In order to be production ready, Trove needs to support easy configuration and management of these use cases. Today Amazon RDS fulfills the first use cases and part of the second use case for MySQL.

Over time all of these requirements should be evaluated; the goal of this blueprint is to focus on read replicas for scale out and target the MySQL datastore. It is expected that implementation of this scoping will occur for other datastores and then further work can be scoped out to meet the remaining requirements.

Use Case Requirements

While the specific details of each datastore need to be investigated against this list, these are seen as the use-cases that would motivate the replication feature:

A. Read Replicas (Slaves)

The master can exist before the slave such that the master already contains data
N Slaves for one master slicknik (talk) * To clarify, the v1 implementation will allow for this but will require N separate create calls.
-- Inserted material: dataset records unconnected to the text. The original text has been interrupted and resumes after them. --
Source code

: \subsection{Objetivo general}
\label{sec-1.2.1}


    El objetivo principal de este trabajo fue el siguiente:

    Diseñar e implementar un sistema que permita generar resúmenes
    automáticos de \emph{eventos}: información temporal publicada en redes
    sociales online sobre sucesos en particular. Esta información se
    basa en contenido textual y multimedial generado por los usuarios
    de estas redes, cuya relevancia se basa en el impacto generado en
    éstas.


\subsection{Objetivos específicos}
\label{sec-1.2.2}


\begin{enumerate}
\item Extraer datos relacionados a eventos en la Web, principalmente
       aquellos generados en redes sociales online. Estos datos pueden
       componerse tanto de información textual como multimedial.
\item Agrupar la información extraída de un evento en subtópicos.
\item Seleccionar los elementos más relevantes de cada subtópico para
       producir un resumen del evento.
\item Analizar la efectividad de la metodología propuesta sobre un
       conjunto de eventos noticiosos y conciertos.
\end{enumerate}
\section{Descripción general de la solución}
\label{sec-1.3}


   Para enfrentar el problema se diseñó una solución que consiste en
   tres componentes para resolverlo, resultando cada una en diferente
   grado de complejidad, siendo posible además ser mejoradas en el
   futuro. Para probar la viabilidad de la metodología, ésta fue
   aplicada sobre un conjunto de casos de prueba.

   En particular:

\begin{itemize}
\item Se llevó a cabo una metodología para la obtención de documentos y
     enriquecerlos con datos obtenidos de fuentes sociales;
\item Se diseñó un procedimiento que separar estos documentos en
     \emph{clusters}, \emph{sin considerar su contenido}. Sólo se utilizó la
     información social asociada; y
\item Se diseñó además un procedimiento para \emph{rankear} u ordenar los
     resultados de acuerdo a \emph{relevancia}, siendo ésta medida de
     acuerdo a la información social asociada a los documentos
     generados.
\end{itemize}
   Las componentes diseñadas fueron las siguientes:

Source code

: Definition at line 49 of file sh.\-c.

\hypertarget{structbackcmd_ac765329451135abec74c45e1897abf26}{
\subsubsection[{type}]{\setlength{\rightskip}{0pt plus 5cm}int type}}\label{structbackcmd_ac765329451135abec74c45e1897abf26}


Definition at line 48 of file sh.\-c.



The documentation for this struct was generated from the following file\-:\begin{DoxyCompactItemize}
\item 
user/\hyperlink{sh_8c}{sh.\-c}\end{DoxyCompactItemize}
We may optimize this in a later implementation.
Slaves can be marked read-only (probably by default)
A slave can be detached from "replication set" to act as independent site
A pre-existing non-replication site can become the master of a new "replication set"
The health of a slave will be monitaorable

(When master fails, a slave can be chosen to be promoted to new master, with other slaves switched to follow new master) (not needed for v1; to be addressed later -SlickNik)
(All slaves should be in the same zone. (is this necessary or desired?) (not needed for v1; to be addressed later -SlickNik)

B. MultiZone Disaster Recovery

A master in one zone is mirrored by a slave in a different zone
Some mechanism should exist where cloud admin can set up "zone configuration" so that the user can simply select "MultiZone DR" and Trove will know where to put both the master and the slave
Should be able to restore master from slave, either directly or by making backup stored in Swift
Should be able to "click the switch" on an already running mysql instance

C. Single Zone Failover

Implements master-master replication between 2 instances in the same zone
Can be set up on pre-existing instance
Should be able to switch "active master", i.e., the site to which data is being written (other site could be marked read-only)

Scope

Phase I implementation, targeted for the Juno release, will implement Use Case A core functionality and the MySql datastore replication support. Replication support for other datastores beyond MySQL are beyond the scope of this blueprint and will be covered elsewhere.

Impacts

This change would impact all components of Trove.

Configuration

There should be no changes to configuration files required.

Database

Does this impact any existing tables? If so, which ones?
Are the changes forward and backward compatible?
Be sure to include the expected migration process

Public API

Does this change any API that an end-user has access to?
Are there any exceptions in terms of consistency with other APIs?

The addition of a replication feature would required changes to the trove command and corresponding APIs. At a minimum, there would need to be APIs to add a slave to a master, and to remove a slave from a master. Additionally, there may be changes to how a potential master site is created.

Internal API

Does this change any internal messages between API and Task Manager or Task Manager to Guest

There would be API changes at every level to support replication.

Guest Agent

Does this change behavior on the Guest Agent? If so, is it backwards compatible with API and Task Manager?

The guest agent would require support for the new replication operations, but backward compatibility should be maintained.